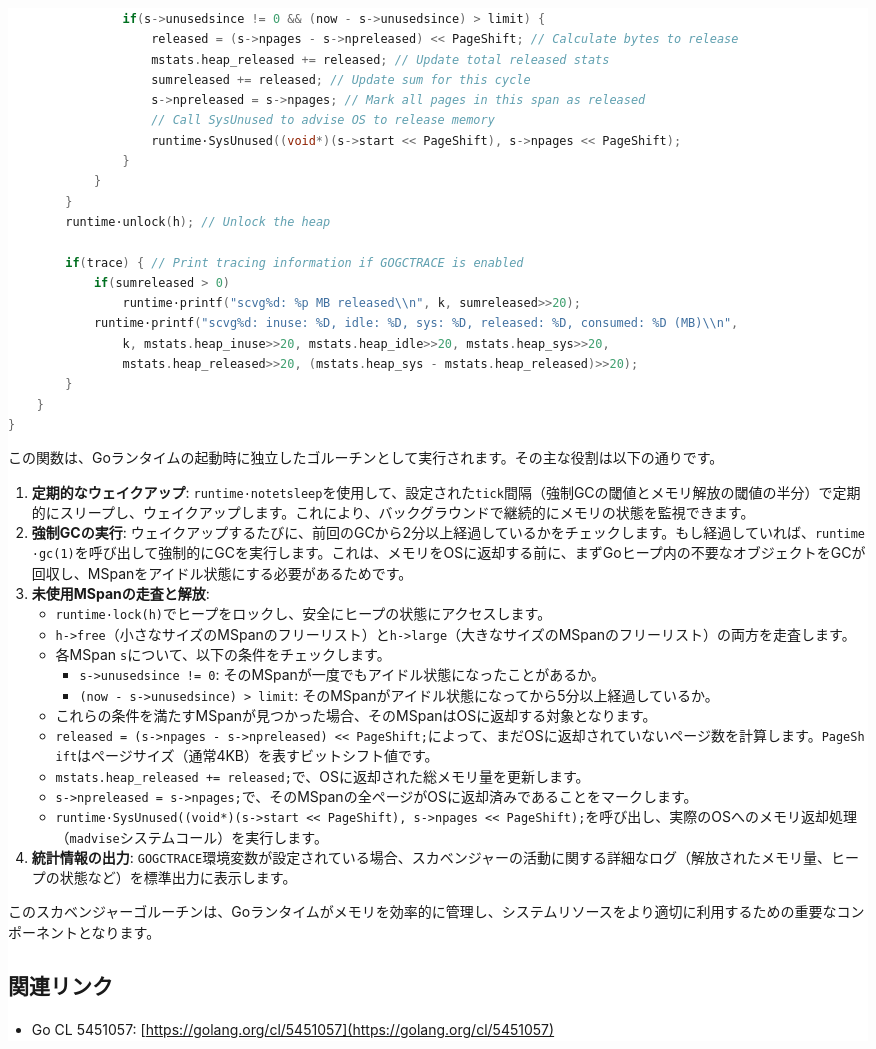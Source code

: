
 ```c
				if(s->unusedsince != 0 && (now - s->unusedsince) > limit) {
					released = (s->npages - s->npreleased) << PageShift; // Calculate bytes to release
					mstats.heap_released += released; // Update total released stats
					sumreleased += released; // Update sum for this cycle
					s->npreleased = s->npages; // Mark all pages in this span as released
					// Call SysUnused to advise OS to release memory
					runtime·SysUnused((void*)(s->start << PageShift), s->npages << PageShift);
				}
			}
		}
		runtime·unlock(h); // Unlock the heap

		if(trace) { // Print tracing information if GOGCTRACE is enabled
			if(sumreleased > 0)
				runtime·printf("scvg%d: %p MB released\\n", k, sumreleased>>20);
			runtime·printf("scvg%d: inuse: %D, idle: %D, sys: %D, released: %D, consumed: %D (MB)\\n",
				k, mstats.heap_inuse>>20, mstats.heap_idle>>20, mstats.heap_sys>>20,
				mstats.heap_released>>20, (mstats.heap_sys - mstats.heap_released)>>20);
		}
	}
}
```

この関数は、Goランタイムの起動時に独立したゴルーチンとして実行されます。その主な役割は以下の通りです。

1.  **定期的なウェイクアップ**: `runtime·notetsleep`を使用して、設定された`tick`間隔（強制GCの閾値とメモリ解放の閾値の半分）で定期的にスリープし、ウェイクアップします。これにより、バックグラウンドで継続的にメモリの状態を監視できます。
2.  **強制GCの実行**: ウェイクアップするたびに、前回のGCから2分以上経過しているかをチェックします。もし経過していれば、`runtime·gc(1)`を呼び出して強制的にGCを実行します。これは、メモリをOSに返却する前に、まずGoヒープ内の不要なオブジェクトをGCが回収し、MSpanをアイドル状態にする必要があるためです。
3.  **未使用MSpanの走査と解放**:
    *   `runtime·lock(h)`でヒープをロックし、安全にヒープの状態にアクセスします。
    *   `h->free`（小さなサイズのMSpanのフリーリスト）と`h->large`（大きなサイズのMSpanのフリーリスト）の両方を走査します。
    *   各MSpan `s`について、以下の条件をチェックします。
        *   `s->unusedsince != 0`: そのMSpanが一度でもアイドル状態になったことがあるか。
        *   `(now - s->unusedsince) > limit`: そのMSpanがアイドル状態になってから5分以上経過しているか。
    *   これらの条件を満たすMSpanが見つかった場合、そのMSpanはOSに返却する対象となります。
    *   `released = (s->npages - s->npreleased) << PageShift;`によって、まだOSに返却されていないページ数を計算します。`PageShift`はページサイズ（通常4KB）を表すビットシフト値です。
    *   `mstats.heap_released += released;`で、OSに返却された総メモリ量を更新します。
    *   `s->npreleased = s->npages;`で、そのMSpanの全ページがOSに返却済みであることをマークします。
    *   `runtime·SysUnused((void*)(s->start << PageShift), s->npages << PageShift);`を呼び出し、実際のOSへのメモリ返却処理（`madvise`システムコール）を実行します。
4.  **統計情報の出力**: `GOGCTRACE`環境変数が設定されている場合、スカベンジャーの活動に関する詳細なログ（解放されたメモリ量、ヒープの状態など）を標準出力に表示します。

このスカベンジャーゴルーチンは、Goランタイムがメモリを効率的に管理し、システムリソースをより適切に利用するための重要なコンポーネントとなります。

## 関連リンク

*   Go CL 5451057: [https://golang.org/cl/5451057](https://golang.org/cl/5451057)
###
Exactly as written, give every entry again, but not the pictures.

Response area
Source code

:
 ```c
				if(s->unusedsince != 0 && (now - s->unusedsince) > limit) {
					released = (s->npages - s->npreleased) << PageShift; // Calculate bytes to release
					mstats.heap_released += released; // Update total released stats
					sumreleased += released; // Update sum for this cycle
					s->npreleased = s->npages; // Mark all pages in this span as released
					// Call SysUnused to advise OS to release memory
					runtime·SysUnused((void*)(s->start << PageShift), s->npages << PageShift);
				}
			}
		}
		runtime·unlock(h); // Unlock the heap

		if(trace) { // Print tracing information if GOGCTRACE is enabled
			if(sumreleased > 0)
				runtime·printf("scvg%d: %p MB released\\n", k, sumreleased>>20);
			runtime·printf("scvg%d: inuse: %D, idle: %D, sys: %D, released: %D, consumed: %D (MB)\\n",
				k, mstats.heap_inuse>>20, mstats.heap_idle>>20, mstats.heap_sys>>20,
				mstats.heap_released>>20, (mstats.heap_sys - mstats.heap_released)>>20);
		}
	}
}
```

この関数は、Goランタイムの起動時に独立したゴルーチンとして実行されます。その主な役割は以下の通りです。

1.  **定期的なウェイクアップ**: `runtime·notetsleep`を使用して、設定された`tick`間隔（強制GCの閾値とメモリ解放の閾値の半分）で定期的にスリープし、ウェイクアップします。これにより、バックグラウンドで継続的にメモリの状態を監視できます。
2.  **強制GCの実行**: ウェイクアップするたびに、前回のGCから2分以上経過しているかをチェックします。もし経過していれば、`runtime·gc(1)`を呼び出して強制的にGCを実行します。これは、メモリをOSに返却する前に、まずGoヒープ内の不要なオブジェクトをGCが回収し、MSpanをアイドル状態にする必要があるためです。
3.  **未使用MSpanの走査と解放**:
    *   `runtime·lock(h)`でヒープをロックし、安全にヒープの状態にアクセスします。
    *   `h->free`（小さなサイズのMSpanのフリーリスト）と`h->large`（大きなサイズのMSpanのフリーリスト）の両方を走査します。
    *   各MSpan `s`について、以下の条件をチェックします。
        *   `s->unusedsince != 0`: そのMSpanが一度でもアイドル状態になったことがあるか。
        *   `(now - s->unusedsince) > limit`: そのMSpanがアイドル状態になってから5分以上経過しているか。
    *   これらの条件を満たすMSpanが見つかった場合、そのMSpanはOSに返却する対象となります。
    *   `released = (s->npages - s->npreleased) << PageShift;`によって、まだOSに返却されていないページ数を計算します。`PageShift`はページサイズ（通常4KB）を表すビットシフト値です。
    *   `mstats.heap_released += released;`で、OSに返却された総メモリ量を更新します。
    *   `s->npreleased = s->npages;`で、そのMSpanの全ページがOSに返却済みであることをマークします。
    *   `runtime·SysUnused((void*)(s->start << PageShift), s->npages << PageShift);`を呼び出し、実際のOSへのメモリ返却処理（`madvise`システムコール）を実行します。
4.  **統計情報の出力**: `GOGCTRACE`環境変数が設定されている場合、スカベンジャーの活動に関する詳細なログ（解放されたメモリ量、ヒープの状態など）を標準出力に表示します。

このスカベンジャーゴルーチンは、Goランタイムがメモリを効率的に管理し、システムリソースをより適切に利用するための重要なコンポーネントとなります。

## 関連リンク

*   Go CL 5451057: [https://golang.org/cl/5451057](https://golang.org/cl/5451057)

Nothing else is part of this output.